ABOUT THIS EXERCISE: Look for the word "defn" in the entries and copy every line where it shows up.

"""

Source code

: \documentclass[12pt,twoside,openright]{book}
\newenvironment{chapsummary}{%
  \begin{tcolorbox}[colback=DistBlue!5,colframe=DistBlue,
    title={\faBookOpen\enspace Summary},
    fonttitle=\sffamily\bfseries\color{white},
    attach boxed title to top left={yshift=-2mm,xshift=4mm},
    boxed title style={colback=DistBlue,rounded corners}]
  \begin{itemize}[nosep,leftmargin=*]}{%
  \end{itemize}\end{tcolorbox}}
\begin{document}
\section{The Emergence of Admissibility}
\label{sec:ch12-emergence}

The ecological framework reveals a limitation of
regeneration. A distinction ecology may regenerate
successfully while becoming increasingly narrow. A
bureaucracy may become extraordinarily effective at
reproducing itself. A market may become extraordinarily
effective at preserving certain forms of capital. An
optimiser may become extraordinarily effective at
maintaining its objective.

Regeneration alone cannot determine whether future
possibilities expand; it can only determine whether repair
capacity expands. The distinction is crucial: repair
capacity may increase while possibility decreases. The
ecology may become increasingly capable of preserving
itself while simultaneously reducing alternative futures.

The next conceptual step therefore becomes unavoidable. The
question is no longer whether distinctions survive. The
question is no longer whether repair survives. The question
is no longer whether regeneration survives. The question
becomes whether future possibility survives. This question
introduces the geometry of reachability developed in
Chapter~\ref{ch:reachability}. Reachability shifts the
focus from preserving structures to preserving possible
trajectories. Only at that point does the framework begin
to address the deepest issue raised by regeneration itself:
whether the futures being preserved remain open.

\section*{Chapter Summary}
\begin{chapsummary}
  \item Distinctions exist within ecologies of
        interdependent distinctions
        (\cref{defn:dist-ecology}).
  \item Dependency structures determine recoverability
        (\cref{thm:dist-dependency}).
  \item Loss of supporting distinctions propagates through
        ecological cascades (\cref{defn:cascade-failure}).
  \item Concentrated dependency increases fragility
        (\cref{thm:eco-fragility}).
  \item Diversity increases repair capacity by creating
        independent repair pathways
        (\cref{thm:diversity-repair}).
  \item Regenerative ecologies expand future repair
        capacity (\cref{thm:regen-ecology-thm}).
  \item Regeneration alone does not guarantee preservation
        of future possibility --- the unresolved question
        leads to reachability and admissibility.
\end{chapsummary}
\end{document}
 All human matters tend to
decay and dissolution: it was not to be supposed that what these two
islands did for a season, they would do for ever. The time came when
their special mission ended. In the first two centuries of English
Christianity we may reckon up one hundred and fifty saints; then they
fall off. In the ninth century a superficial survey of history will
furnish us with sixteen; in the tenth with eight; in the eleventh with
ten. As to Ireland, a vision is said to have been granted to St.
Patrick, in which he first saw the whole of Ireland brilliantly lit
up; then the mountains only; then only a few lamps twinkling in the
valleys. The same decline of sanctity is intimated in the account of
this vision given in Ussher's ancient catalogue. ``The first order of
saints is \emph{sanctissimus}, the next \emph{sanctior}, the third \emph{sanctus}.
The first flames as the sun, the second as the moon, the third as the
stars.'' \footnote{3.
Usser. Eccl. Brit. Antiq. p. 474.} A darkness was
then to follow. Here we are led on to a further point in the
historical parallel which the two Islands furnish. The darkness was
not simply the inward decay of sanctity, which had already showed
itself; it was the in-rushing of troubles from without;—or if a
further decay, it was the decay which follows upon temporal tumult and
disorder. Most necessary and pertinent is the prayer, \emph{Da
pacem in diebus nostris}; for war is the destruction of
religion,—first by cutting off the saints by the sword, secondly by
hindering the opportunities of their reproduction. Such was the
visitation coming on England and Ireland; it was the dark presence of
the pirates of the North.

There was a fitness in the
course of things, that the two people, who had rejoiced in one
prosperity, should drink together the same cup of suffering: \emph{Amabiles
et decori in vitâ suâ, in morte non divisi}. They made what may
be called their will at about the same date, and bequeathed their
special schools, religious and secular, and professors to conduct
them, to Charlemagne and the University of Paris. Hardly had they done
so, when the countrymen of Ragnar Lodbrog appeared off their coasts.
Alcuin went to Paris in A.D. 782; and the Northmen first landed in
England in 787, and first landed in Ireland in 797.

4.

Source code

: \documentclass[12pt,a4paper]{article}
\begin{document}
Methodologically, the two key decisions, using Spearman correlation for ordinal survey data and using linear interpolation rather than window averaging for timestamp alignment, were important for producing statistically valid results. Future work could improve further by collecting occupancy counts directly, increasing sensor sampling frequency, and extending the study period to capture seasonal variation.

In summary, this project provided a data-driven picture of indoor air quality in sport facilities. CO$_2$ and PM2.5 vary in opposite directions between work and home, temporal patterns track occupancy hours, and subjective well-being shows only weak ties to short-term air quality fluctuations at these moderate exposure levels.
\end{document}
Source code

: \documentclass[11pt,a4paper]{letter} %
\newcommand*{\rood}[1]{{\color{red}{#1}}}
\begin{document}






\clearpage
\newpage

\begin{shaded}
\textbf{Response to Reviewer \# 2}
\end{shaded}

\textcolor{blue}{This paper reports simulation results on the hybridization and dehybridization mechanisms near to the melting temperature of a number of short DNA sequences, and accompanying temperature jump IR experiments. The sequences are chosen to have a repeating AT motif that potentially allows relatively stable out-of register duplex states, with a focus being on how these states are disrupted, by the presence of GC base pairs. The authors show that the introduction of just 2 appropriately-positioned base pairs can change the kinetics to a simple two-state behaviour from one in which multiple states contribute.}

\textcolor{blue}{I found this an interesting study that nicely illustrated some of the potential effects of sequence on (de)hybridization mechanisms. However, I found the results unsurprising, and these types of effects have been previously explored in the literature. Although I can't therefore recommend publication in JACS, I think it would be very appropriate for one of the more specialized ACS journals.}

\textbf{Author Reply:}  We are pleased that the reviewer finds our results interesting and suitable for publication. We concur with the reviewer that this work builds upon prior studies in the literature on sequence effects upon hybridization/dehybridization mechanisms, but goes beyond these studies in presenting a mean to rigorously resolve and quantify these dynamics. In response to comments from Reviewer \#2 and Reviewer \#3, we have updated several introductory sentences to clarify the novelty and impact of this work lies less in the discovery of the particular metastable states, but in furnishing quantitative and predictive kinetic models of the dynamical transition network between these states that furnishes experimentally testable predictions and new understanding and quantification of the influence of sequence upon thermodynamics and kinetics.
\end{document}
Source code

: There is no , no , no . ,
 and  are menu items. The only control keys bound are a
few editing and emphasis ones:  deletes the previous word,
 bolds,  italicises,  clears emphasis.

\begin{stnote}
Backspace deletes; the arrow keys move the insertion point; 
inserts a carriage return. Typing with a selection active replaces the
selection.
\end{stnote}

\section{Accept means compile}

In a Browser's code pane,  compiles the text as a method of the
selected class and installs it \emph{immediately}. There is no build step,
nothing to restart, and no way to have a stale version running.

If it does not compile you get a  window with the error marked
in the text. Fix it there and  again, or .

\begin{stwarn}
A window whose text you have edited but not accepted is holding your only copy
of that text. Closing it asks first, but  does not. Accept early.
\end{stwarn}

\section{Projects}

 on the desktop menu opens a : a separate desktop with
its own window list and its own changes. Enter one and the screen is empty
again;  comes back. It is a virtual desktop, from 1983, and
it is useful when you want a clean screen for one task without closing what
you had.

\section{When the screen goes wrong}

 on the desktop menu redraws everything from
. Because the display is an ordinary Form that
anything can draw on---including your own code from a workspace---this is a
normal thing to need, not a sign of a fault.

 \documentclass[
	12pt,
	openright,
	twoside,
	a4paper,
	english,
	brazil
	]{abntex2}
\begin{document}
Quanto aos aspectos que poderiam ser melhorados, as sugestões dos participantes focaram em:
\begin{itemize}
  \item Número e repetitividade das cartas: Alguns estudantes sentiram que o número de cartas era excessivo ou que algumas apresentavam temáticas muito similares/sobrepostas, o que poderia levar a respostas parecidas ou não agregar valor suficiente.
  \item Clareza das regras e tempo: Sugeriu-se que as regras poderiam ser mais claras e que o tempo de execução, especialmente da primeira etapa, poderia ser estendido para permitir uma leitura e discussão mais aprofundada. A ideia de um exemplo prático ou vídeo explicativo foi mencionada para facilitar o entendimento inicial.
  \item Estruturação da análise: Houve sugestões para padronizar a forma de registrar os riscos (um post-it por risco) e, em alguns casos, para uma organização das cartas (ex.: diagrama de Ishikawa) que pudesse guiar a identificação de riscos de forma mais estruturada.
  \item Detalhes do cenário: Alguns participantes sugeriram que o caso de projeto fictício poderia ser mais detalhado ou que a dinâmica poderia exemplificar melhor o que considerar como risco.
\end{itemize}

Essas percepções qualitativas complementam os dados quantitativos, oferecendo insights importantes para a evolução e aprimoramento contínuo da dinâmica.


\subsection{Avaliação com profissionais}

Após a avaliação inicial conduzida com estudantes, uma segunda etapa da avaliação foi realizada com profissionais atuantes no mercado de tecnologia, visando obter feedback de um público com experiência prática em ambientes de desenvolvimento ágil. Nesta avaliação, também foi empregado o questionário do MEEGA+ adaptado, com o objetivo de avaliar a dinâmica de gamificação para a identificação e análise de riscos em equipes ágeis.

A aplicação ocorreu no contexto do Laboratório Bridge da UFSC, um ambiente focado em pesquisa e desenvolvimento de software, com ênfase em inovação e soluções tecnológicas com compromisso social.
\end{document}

"""

TASK RESPONSE:
        (\cref{defn:dist-ecology}).
        ecological cascades (\cref{defn:cascade-failure}).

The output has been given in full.